Please print the data again exactly as given.

▶ [RECORDS PROVIDED]:

• • •

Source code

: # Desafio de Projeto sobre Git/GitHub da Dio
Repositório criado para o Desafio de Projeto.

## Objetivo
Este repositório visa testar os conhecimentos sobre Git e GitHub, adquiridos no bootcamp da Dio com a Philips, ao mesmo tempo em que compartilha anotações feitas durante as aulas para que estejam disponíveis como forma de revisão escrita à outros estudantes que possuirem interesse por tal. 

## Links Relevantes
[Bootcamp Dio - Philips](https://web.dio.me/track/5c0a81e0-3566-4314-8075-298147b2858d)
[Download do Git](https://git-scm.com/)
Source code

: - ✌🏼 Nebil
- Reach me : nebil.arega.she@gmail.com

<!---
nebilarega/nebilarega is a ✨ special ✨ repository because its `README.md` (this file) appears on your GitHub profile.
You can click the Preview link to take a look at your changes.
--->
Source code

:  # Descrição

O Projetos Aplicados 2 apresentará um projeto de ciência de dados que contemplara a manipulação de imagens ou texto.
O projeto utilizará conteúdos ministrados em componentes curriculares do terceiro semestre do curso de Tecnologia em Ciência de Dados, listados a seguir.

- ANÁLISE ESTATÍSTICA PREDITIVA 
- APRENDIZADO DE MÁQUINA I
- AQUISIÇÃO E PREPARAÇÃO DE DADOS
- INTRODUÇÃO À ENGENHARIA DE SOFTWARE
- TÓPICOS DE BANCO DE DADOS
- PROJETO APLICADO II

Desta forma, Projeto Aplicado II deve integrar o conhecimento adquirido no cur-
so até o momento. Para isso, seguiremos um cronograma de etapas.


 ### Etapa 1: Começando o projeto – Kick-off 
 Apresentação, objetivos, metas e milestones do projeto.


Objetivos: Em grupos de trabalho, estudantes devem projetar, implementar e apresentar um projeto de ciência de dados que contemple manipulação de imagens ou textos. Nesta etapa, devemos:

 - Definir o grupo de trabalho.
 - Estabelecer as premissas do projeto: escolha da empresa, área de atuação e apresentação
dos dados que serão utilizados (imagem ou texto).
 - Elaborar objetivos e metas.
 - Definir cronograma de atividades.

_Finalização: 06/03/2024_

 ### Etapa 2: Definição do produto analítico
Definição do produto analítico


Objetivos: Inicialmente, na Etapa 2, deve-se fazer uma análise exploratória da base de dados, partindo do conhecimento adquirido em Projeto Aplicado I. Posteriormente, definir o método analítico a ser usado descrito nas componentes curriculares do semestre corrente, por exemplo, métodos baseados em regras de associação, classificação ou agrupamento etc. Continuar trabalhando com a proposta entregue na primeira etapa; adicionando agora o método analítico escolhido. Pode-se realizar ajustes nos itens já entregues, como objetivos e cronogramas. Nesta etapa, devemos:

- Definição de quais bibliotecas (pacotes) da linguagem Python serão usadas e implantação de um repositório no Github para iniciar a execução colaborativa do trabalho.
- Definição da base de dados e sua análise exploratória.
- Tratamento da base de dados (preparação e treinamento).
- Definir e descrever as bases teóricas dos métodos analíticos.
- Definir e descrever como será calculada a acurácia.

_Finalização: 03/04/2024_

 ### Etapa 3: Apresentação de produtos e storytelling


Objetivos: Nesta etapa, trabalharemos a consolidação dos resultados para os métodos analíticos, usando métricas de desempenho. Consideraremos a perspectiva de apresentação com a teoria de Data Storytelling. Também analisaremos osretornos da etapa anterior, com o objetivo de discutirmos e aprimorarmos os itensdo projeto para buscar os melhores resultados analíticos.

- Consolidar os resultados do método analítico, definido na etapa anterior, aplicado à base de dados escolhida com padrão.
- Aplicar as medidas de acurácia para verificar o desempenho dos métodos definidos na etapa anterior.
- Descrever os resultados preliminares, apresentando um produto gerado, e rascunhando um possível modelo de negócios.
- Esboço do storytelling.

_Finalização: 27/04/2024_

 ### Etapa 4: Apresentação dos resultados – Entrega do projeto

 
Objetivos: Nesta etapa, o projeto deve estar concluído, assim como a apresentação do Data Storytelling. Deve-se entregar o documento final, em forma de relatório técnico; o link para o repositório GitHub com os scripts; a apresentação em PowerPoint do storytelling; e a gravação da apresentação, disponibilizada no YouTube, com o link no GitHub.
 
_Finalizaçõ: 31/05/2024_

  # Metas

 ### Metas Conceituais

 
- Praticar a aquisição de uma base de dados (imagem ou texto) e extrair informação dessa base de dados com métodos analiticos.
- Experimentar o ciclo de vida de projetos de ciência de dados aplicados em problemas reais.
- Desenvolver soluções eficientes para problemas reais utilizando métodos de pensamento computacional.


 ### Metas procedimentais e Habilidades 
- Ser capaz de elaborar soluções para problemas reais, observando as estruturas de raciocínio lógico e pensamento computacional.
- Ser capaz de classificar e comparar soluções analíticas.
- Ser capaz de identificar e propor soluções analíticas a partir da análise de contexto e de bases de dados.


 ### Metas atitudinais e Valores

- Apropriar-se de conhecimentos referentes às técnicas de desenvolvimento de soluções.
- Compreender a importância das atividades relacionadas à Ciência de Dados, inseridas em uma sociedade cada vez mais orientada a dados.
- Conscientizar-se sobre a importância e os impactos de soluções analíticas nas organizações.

• • •

▶ [RESPONSE AREA]:
Source code

: # Desafio de Projeto sobre Git/GitHub da Dio
Repositório criado para o Desafio de Projeto.

## Objetivo
Este repositório visa testar os conhecimentos sobre Git e GitHub, adquiridos no bootcamp da Dio com a Philips, ao mesmo tempo em que compartilha anotações feitas durante as aulas para que estejam disponíveis como forma de revisão escrita à outros estudantes que possuirem interesse por tal. 

## Links Relevantes
[Bootcamp Dio - Philips](https://web.dio.me/track/5c0a81e0-3566-4314-8075-298147b2858d)
[Download do Git](https://git-scm.com/)
Source code

: - ✌🏼 Nebil
- Reach me : nebil.arega.she@gmail.com

<!---
nebilarega/nebilarega is a ✨ special ✨ repository because its `README.md` (this file) appears on your GitHub profile.
You can click the Preview link to take a look at your changes.
--->
Source code

:  # Descrição

O Projetos Aplicados 2 apresentará um projeto de ciência de dados que contemplara a manipulação de imagens ou texto.
O projeto utilizará conteúdos ministrados em componentes curriculares do terceiro semestre do curso de Tecnologia em Ciência de Dados, listados a seguir.

- ANÁLISE ESTATÍSTICA PREDITIVA 
- APRENDIZADO DE MÁQUINA I
- AQUISIÇÃO E PREPARAÇÃO DE DADOS
- INTRODUÇÃO À ENGENHARIA DE SOFTWARE
- TÓPICOS DE BANCO DE DADOS
- PROJETO APLICADO II

Desta forma, Projeto Aplicado II deve integrar o conhecimento adquirido no cur-
so até o momento. Para isso, seguiremos um cronograma de etapas.


 ### Etapa 1: Começando o projeto – Kick-off 
 Apresentação, objetivos, metas e milestones do projeto.


Objetivos: Em grupos de trabalho, estudantes devem projetar, implementar e apresentar um projeto de ciência de dados que contemple manipulação de imagens ou textos. Nesta etapa, devemos:

 - Definir o grupo de trabalho.
 - Estabelecer as premissas do projeto: escolha da empresa, área de atuação e apresentação
dos dados que serão utilizados (imagem ou texto).
 - Elaborar objetivos e metas.
 - Definir cronograma de atividades.

_Finalização: 06/03/2024_

 ### Etapa 2: Definição do produto analítico
Definição do produto analítico


Objetivos: Inicialmente, na Etapa 2, deve-se fazer uma análise exploratória da base de dados, partindo do conhecimento adquirido em Projeto Aplicado I. Posteriormente, definir o método analítico a ser usado descrito nas componentes curriculares do semestre corrente, por exemplo, métodos baseados em regras de associação, classificação ou agrupamento etc. Continuar trabalhando com a proposta entregue na primeira etapa; adicionando agora o método analítico escolhido. Pode-se realizar ajustes nos itens já entregues, como objetivos e cronogramas. Nesta etapa, devemos:

- Definição de quais bibliotecas (pacotes) da linguagem Python serão usadas e implantação de um repositório no Github para iniciar a execução colaborativa do trabalho.
- Definição da base de dados e sua análise exploratória.
- Tratamento da base de dados (preparação e treinamento).
- Definir e descrever as bases teóricas dos métodos analíticos.
- Definir e descrever como será calculada a acurácia.

_Finalização: 03/04/2024_

 ### Etapa 3: Apresentação de produtos e storytelling


Objetivos: Nesta etapa, trabalharemos a consolidação dos resultados para os métodos analíticos, usando métricas de desempenho. Consideraremos a perspectiva de apresentação com a teoria de Data Storytelling. Também analisaremos osretornos da etapa anterior, com o objetivo de discutirmos e aprimorarmos os itensdo projeto para buscar os melhores resultados analíticos.

- Consolidar os resultados do método analítico, definido na etapa anterior, aplicado à base de dados escolhida com padrão.
- Aplicar as medidas de acurácia para verificar o desempenho dos métodos definidos na etapa anterior.
- Descrever os resultados preliminares, apresentando um produto gerado, e rascunhando um possível modelo de negócios.
- Esboço do storytelling.

_Finalização: 27/04/2024_

 ### Etapa 4: Apresentação dos resultados – Entrega do projeto

 
Objetivos: Nesta etapa, o projeto deve estar concluído, assim como a apresentação do Data Storytelling. Deve-se entregar o documento final, em forma de relatório técnico; o link para o repositório GitHub com os scripts; a apresentação em PowerPoint do storytelling; e a gravação da apresentação, disponibilizada no YouTube, com o link no GitHub.
 
_Finalizaçõ: 31/05/2024_

  # Metas

 ### Metas Conceituais

 
- Praticar a aquisição de uma base de dados (imagem ou texto) e extrair informação dessa base de dados com métodos analiticos.
- Experimentar o ciclo de vida de projetos de ciência de dados aplicados em problemas reais.
- Desenvolver soluções eficientes para problemas reais utilizando métodos de pensamento computacional.


 ### Metas procedimentais e Habilidades 
- Ser capaz de elaborar soluções para problemas reais, observando as estruturas de raciocínio lógico e pensamento computacional.
- Ser capaz de classificar e comparar soluções analíticas.
- Ser capaz de identificar e propor soluções analíticas a partir da análise de contexto e de bases de dados.


 ### Metas atitudinais e Valores

- Apropriar-se de conhecimentos referentes às técnicas de desenvolvimento de soluções.
- Compreender a importância das atividades relacionadas à Ciência de Dados, inseridas em uma sociedade cada vez mais orientada a dados.
- Conscientizar-se sobre a importância e os impactos de soluções analíticas nas organizações.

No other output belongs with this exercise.